There is no url change for each item. So for each request in my spider the url will always be the same. But the content will be different.
I don't wan't a for loop for handling each request. So i followed the below mentioned steps.
started spider with the above url
added item_scraped and spider_closed signals
passed through several functions
passed the scraped data to pipeline
trigerred the item_scraped signal
After this it automatically calls the spider_closed signal. But I want the above steps to be continued till the total itemID are finished.
class ExampleSpider(scrapy.Spider):
name = "example"
allowed_domains = ["example.com"]
itemIDs = [11111,22222,33333]
current_item_num = 0
def __init__(self, itemids=None, *args, **kwargs):
super(ExampleSpider, self).__init__(*args, **kwargs)
dispatcher.connect(self.item_scraped, signals.item_scraped)
dispatcher.connect(self.spider_closed, signals.spider_closed)
def spider_closed(self, spider):
self.driver.quit()
def start_requests(self):
request = self.make_requests_from_url('http://example.com/itemview')
yield request
def parse(self,response):
self.driver = webdriver.PhantomJS()
self.driver.get(response.url)
first_data = self.driver.find_element_by_xpath('//div[#id="itemview"]').text.strip()
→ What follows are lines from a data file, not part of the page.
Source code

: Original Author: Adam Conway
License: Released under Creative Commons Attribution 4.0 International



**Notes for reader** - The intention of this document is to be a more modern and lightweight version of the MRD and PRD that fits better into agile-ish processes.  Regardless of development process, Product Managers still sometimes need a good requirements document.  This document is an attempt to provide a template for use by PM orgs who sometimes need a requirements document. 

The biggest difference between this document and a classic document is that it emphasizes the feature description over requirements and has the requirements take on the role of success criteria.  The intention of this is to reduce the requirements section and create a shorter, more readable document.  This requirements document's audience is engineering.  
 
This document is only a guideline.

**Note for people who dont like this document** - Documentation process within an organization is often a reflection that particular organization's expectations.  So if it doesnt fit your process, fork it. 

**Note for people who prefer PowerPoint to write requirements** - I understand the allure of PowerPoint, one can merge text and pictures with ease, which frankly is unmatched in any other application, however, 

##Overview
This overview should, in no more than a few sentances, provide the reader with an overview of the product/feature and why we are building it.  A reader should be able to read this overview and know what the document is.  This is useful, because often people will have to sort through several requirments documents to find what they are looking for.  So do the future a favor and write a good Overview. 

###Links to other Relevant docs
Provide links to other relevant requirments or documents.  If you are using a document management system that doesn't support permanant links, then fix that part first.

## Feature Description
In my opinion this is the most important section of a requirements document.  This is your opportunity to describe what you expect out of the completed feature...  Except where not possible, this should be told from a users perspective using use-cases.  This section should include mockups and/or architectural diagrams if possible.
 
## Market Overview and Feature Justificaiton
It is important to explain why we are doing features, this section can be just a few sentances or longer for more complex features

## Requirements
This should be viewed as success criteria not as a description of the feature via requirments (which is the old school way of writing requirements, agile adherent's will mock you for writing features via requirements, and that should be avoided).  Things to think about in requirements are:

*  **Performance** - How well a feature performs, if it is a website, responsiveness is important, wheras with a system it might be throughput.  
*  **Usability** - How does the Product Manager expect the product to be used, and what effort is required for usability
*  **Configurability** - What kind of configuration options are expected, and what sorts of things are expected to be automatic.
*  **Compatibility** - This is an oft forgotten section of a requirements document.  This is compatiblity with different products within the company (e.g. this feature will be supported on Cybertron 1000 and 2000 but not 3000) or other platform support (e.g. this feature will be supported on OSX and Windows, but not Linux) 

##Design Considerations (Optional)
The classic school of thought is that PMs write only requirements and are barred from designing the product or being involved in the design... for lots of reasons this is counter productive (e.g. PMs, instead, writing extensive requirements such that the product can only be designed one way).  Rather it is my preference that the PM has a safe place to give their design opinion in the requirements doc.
yield Request(response.url,meta={'first_data':first_data},callback=self.processDetails,dont_filter=True)
def processDetails(self,response):
itemID = self.itemIDs[self.current_item_num]
..form submission with the current itemID goes here...
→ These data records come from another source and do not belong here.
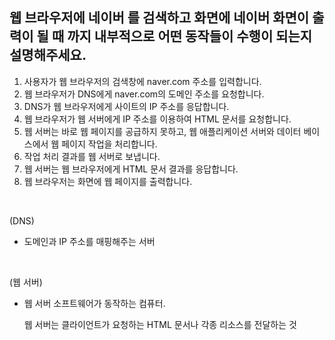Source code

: ## 웹 브라우저에 네이버 를 검색하고 화면에 네이버 화면이 출력이 될 때 까지 내부적으로 어떤 동작들이 수행이 되는지 설명해주세요.

1. 사용자가 웹 브라우저의 검색창에 naver.com 주소를 입력합니다.
2. 웹 브라우저가 DNS에게 naver.com의 도메인 주소를 요청합니다.
3. DNS가 웹 브라우저에게 사이트의 IP 주소를 응답합니다.
4. 웹 브라우저가 웹 서버에게 IP 주소를 이용하여 HTML 문서를 요청합니다.
5. 웹 서버는 바로 웹 페이지를 공급하지 못하고, 웹 애플리케이션 서버와 데이터 베이스에서 웹 페이지 작업을 처리합니다.
6. 작업 처리 결과를 웹 서버로 보냅니다.
7. 웹 서버는 웹 브라우저에게 HTML 문서 결과를 응답합니다.
8. 웹 브라우저는 화면에 웹 페이지를 출력합니다.
<br>

(DNS)
- 도메인과 IP 주소를 매핑해주는 서버
<br>

(웹 서버)
- 웹 서버 소프트웨어가 동작하는 컴퓨터.

  웹 서버는 클라이언트가 요청하는 HTML 문서나 각종 리소스를 전달하는 것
...the content of the page is updated with the given itemID...
yield Request(response.url,meta={'first_data':response.meta['first_data']},callback=self.processData,dont_filter=True)
def processData(self,response):
...some more scraping goes here...
item = ExamplecrawlerItem()
item['first_data'] = response.meta['first_data']
yield item
def item_scraped(self,item,response,spider):
self.current_item_num += 1
#i need to call the processDetails function here for the next itemID
#and the process needs to contine till the itemID finishes
self.parse(response)
My piepline:
class ExampleDBPipeline(object):
def process_item(self, item, spider):
MYCOLLECTION.insert(dict(item))
return
I wish I had an elegant solution to this. But instead it's a hackish way of calling the underlying classes.
self.crawler.engine.slot.scheduler.enqueue_request(scrapy.Request(url,self.yourCallBack))
However, you can yield a request after you yield the item and have it callback to self.processDetails. Simply add this to your processData function:
yield item
self.counter += 1
yield scrapy.Request(response.url,callback=self.processDetails,dont_filter=True, meta = {"your":"Dictionary"}
Also, PhantomJS can be nice and make your life easy, but it is slower than regular connections. If possible, find the request for json data or whatever makes the page unparseable without JS. To do so, open up chrome, right click, click inspect, go to the network tab, then enter the ID into the form, then look at the XHR or JS tabs for a JSON that has the data or next url you want. Most of the time, there will be some url made by adding the ID, if you can find it, you can just concatenate your urls and call that directly without having the cost of JS rendering. Sometimes it is randomized, or not there, but I've had fair success with it. You can then also use that to yield many requests at the same time without having to worry about phantomJS trying to do two things at once or having to initialize many instances of it. You could use tabs, but that is a pain.
Also, I would use a Queue of your IDs to ensure thread safety. Otherwise, you could have processDetails called twice on the same ID, though in the logic of your program everything seems to go linearly, which means you aren't using the concurrency capabilities of Scrapy and your program will go more slowly. To use Queue add:
import Queue
#go inside class definition and add
itemIDQueue = Queue.Queue()
#within __init__ add
[self.itemIDQueue.put(ID) for ID in self.itemID]
#within processDetails replace itemID = self.itemIDs[self.current_item_num] with
itemID = self.itemIDQueue.get()
And then there is no need to increment the counter and your program is thread safe.